***** SUPPLIED RECORDS

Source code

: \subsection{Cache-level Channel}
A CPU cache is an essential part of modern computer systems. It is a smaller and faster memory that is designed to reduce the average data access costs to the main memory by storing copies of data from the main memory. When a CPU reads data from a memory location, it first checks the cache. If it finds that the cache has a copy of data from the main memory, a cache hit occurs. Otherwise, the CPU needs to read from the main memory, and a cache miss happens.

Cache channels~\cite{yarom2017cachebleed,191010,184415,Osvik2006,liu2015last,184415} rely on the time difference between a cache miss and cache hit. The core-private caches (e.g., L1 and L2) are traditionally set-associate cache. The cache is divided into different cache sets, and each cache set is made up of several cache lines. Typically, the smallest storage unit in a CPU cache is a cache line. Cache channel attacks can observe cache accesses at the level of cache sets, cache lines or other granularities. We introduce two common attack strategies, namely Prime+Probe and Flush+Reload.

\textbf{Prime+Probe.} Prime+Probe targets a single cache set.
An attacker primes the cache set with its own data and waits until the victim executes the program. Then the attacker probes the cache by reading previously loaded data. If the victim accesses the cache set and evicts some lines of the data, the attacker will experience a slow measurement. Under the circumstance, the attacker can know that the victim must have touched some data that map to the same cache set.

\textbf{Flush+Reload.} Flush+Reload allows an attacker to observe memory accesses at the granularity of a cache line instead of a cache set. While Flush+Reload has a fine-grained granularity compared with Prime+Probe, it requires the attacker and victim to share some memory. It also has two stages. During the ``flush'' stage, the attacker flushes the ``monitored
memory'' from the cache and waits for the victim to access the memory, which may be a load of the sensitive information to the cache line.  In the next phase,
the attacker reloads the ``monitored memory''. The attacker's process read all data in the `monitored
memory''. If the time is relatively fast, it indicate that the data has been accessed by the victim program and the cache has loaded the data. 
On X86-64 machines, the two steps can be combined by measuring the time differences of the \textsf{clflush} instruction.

**********

WHAT IS BEING ASKED: Copy the entire listing exactly. Do not skip a line.

EXERCISE ANSWER:
Source code

: \subsection{Cache-level Channel}
A CPU cache is an essential part of modern computer systems. It is a smaller and faster memory that is designed to reduce the average data access costs to the main memory by storing copies of data from the main memory. When a CPU reads data from a memory location, it first checks the cache. If it finds that the cache has a copy of data from the main memory, a cache hit occurs. Otherwise, the CPU needs to read from the main memory, and a cache miss happens.

Cache channels~\cite{yarom2017cachebleed,191010,184415,Osvik2006,liu2015last,184415} rely on the time difference between a cache miss and cache hit. The core-private caches (e.g., L1 and L2) are traditionally set-associate cache. The cache is divided into different cache sets, and each cache set is made up of several cache lines. Typically, the smallest storage unit in a CPU cache is a cache line. Cache channel attacks can observe cache accesses at the level of cache sets, cache lines or other granularities. We introduce two common attack strategies, namely Prime+Probe and Flush+Reload.

\textbf{Prime+Probe.} Prime+Probe targets a single cache set.
An attacker primes the cache set with its own data and waits until the victim executes the program. Then the attacker probes the cache by reading previously loaded data. If the victim accesses the cache set and evicts some lines of the data, the attacker will experience a slow measurement. Under the circumstance, the attacker can know that the victim must have touched some data that map to the same cache set.

\textbf{Flush+Reload.} Flush+Reload allows an attacker to observe memory accesses at the granularity of a cache line instead of a cache set. While Flush+Reload has a fine-grained granularity compared with Prime+Probe, it requires the attacker and victim to share some memory. It also has two stages. During the ``flush'' stage, the attacker flushes the ``monitored
memory'' from the cache and waits for the victim to access the memory, which may be a load of the sensitive information to the cache line.  In the next phase,
the attacker reloads the ``monitored memory''. The attacker's process read all data in the `monitored
memory''. If the time is relatively fast, it indicate that the data has been accessed by the victim program and the cache has loaded the data. 
On X86-64 machines, the two steps can be combined by measuring the time differences of the \textsf{clflush} instruction.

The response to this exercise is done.